While Kermit was getting millions of pills per year, Eyre said the Wal-Mart pharmacy at Southridge Centre, the large South Charleston shopping center, was getting about 10,000 or 15,000 hydrocodone and oxycodone pills per year.

“It was just an incredible difference,” Eyre said.

He said that Mingo received more hydrocodone pills than any other county, despite Kanawha County, the state’s most populous, having about seven times Mingo’s population.

“Boone, Logan, had these incredible numbers of pills, they were saturated with pills,” Eyre said. “And then when you lined that up with the drug overdose death maps, it was sort of the same — well, it wasn’t sort of, it was the same counties that had the highest overdose death rates.”

“What was interesting about the pharmacies, is it wasn’t the Rite Aids, it wasn’t the Walgreens, it wasn’t the CVS, it was the small, independent mom and pop pharmacies,” Eyre said of the pharmacies selling large numbers of pills. “And the people that owned them wielded tremendous political power in the counties where they were operating.”

He reported the state Board of Pharmacy wasn’t looking at reports of “suspicious orders” of pills. He said he asked to see the suspicious order reports, and the board provided them in banking boxes.

“I said, you know, ‘What am I supposed to do with these, how many are there, and how many companies,’” Eyre said. “And they said, ‘We don’t know.’”

He revealed that the board had shelved about 7,000 reports without investigating them.

Since the story was published, cities and counties have filed lawsuits against wholesalers.

“One of the outcomes of our stories is that a number of smaller cities, including Kermit and counties, including Kanawha and the City of Charleston, now they’re all trying to strike back,” Eyre said.

He said he came upon the story after current Attorney General Patrick Morrisey defeated 20-year incumbent Darrell McGraw in 2012 to take his first term of office. Eyre found out Cardinal Health had donated $2,500 to a special fund created to pay for Morrisey’s inaugural party.

Eyre said he read the company’s name out to a someone on the phone, and the person said, “Oh, stop right there.”

He said that from that point, he was able to figure out that McGraw had filed a lawsuit against Cardinal Health. He also learned that Morrisey was a former lobbyist for the trade association that represented Cardinal Health, and his wife was a lobbyist for the company. Morrisey’s wife has since severed ties with that company.

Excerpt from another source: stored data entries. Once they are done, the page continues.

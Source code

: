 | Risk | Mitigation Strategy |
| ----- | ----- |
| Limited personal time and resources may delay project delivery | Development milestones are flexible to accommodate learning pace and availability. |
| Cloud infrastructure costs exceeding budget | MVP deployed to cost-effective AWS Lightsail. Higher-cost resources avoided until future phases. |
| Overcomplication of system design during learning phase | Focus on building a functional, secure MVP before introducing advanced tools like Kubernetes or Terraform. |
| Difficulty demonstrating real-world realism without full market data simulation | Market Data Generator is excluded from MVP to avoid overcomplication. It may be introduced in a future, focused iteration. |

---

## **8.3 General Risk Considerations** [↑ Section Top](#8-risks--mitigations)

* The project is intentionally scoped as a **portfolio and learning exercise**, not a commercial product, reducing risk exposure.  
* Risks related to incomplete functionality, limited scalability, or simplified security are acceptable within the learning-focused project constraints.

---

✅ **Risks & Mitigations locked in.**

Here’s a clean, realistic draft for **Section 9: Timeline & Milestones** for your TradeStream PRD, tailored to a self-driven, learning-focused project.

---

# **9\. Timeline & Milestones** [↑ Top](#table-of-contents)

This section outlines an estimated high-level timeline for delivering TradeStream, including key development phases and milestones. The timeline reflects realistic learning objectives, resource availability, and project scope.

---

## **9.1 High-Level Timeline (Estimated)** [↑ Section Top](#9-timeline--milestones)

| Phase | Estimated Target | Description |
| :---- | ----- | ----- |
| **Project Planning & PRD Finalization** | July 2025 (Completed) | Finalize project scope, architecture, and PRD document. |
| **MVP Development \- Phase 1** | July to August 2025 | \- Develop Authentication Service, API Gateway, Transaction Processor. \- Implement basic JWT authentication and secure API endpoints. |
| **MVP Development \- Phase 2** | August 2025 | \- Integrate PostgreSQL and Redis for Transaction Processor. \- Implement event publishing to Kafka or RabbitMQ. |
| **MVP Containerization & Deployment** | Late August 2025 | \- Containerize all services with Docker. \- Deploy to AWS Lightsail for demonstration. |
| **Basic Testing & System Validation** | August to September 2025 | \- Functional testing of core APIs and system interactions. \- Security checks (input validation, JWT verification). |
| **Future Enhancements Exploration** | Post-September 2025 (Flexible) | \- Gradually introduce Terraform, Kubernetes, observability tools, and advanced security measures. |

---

Eyre learned what a wholesaler was through that reporting. Through Freedom of Information Act requests and the pro bono legal representation of Madison-based attorney Tim Conaway and Morgantown-based attorney and West Virginia University law professor Pat McGinley, Eyre and the newspaper were able to reveal the numbers of pain pills shipped at an unprecedented level of detail, including by wholesaler providing and pharmacy receiving.

“This was the first time you could actually put a real number to it,” Eyre said.

Eyre noted how widespread the effect of the opioid crisis has been in West Virginia. Southern West Virginia includes the top four counties — Wyoming, McDowell, Boone and Mingo — for fatal overdoses caused by pain pills in the U.S., according to data from the Centers for Disease Control and Prevention.

He talked about first responders being called out to treat the same people for an overdose three times in one day and responding to pregnant women overdosing. He said he and his neighbors had a heroin dealer in their community who died last weekend of an overdose.